Approche globale : iShares Cybersecurity and Tech ETF (IHAK)
Créé à la mi-2019, ce produit iShares gère 921,99 millions de dollars US et affiche un ratio de dépenses plus faible de 0,47 %. Le fonds suit l’indice NYSE FactSet Global Cyber Security, intégrant délibérément des entreprises de cybersécurité des marchés développés et émergents.
Avec 37 positions totales, IHAK offre une diversification plus large. Parmi les positions notables figurent CyberArk Software à 4,45 %, Accton Technology à 4,44 %, Juniper Networks à 4,39 %, et Okta à 4,17 %. La répartition relativement équilibrée entre les holdings suggère une approche plus systématique dans la construction du fonds par rapport aux alternatives pondérées par la capitalisation boursière.
Focus sur la capitalisation boursière : GlobalX Cybersecurity ETF (BUG)
Le plus récent de cette série, lancé en octobre 2019, gère 786,78 millions de dollars US avec un ratio de dépenses de 0,51 %. La méthodologie de GlobalX applique un filtre unique — les entreprises doivent générer au moins 50 % de leurs revenus dans les activités de cybersécurité pour être incluses dans l’indice pondéré par la capitalisation boursière sous-jacent.
Ce seuil de revenus strict crée une exposition plus pure à la cybersécurité.
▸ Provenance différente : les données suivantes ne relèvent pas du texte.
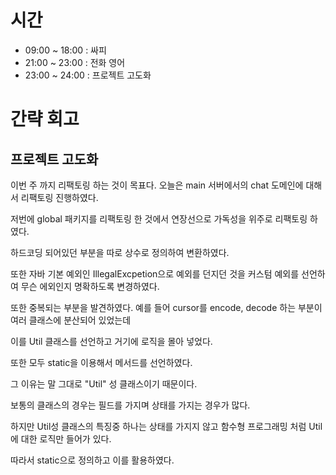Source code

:# 시간
- 09:00 ~ 18:00 : 싸피
- 21:00 ~ 23:00 : 전화 영어
- 23:00 ~ 24:00 : 프로젝트 고도화

# 간략 회고

## 프로젝트 고도화

이번 주 까지 리팩토링 하는 것이 목표다. 오늘은 main 서버에서의 chat 도메인에 대해서 리팩토링 진행하였다.

저번에 global 패키지를 리팩토링 한 것에서 연장선으로 가독성을 위주로 리팩토링 하였다.

하드코딩 되어있던 부분을 따로 상수로 정의하여 변환하였다.

또한 자바 기본 예외인 IllegalExcpetion으로 예외를 던지던 것을 커스텀 예외를 선언하여 무슨 에외인지 명확하도록 변경하였다.

또한 중복되는 부분을 발견하였다. 예를 들어 cursor를 encode, decode 하는 부분이 여러 클래스에 분산되어 있었는데

이를 Util 클래스를 선언하고 거기에 로직을 몰아 넣었다.

또한 모두 static을 이용해서 메서드를 선언하였다.

그 이유는 말 그대로 "Util" 성 클래스이기 때문이다.

보통의 클래스의 경우는 필드를 가지며 상태를 가지는 경우가 많다.

하지만 Util성 클래스의 특징중 하나는 상태를 가지지 않고 함수형 프로그래밍 처럼 Util에 대한 로직만 들어가 있다.

따라서 static으로 정의하고 이를 활용하였다.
Le fonds détient 22 positions, dirigées par Fortinet à 6,92 %, CrowdStrike à 6,87 %, Check Point Software Technologies à 5,95 %, et Zscaler à 5,77 %. Le nombre plus réduit de holdings reflète à la fois des critères d’inclusion plus stricts et la nature plus concentrée des fournisseurs spécialisés en cybersécurité.
Évaluer vos options d’ETF en cybersécurité
Lors de la comparaison de ces ETF en cybersécurité, plusieurs facteurs méritent d’être pris en compte. Les structures de frais varient de 0,47 à 0,6 %, avec iShares offrant l’option la moins coûteuse. Les bases d’actifs varient considérablement, CIBR étant presque quatre fois plus important que le plus petit fonds. Les philosophies de composition diffèrent également — certains privilégient une large diversification avec plus de 30 holdings, d’autres optent pour des portefeuilles plus ciblés et concentrés.
Le paysage des ETF en cybersécurité offre aux investisseurs plusieurs voies pour participer à un secteur caractérisé par des vents porteurs persistants. Que l’on privilégie des frais faibles, la diversification géographique ou des paris concentrés sur des fournisseurs pure-play, les options actuelles en matière d’ETF en cybersécurité s’adaptent à différentes philosophies d’investissement et tolérances au risque.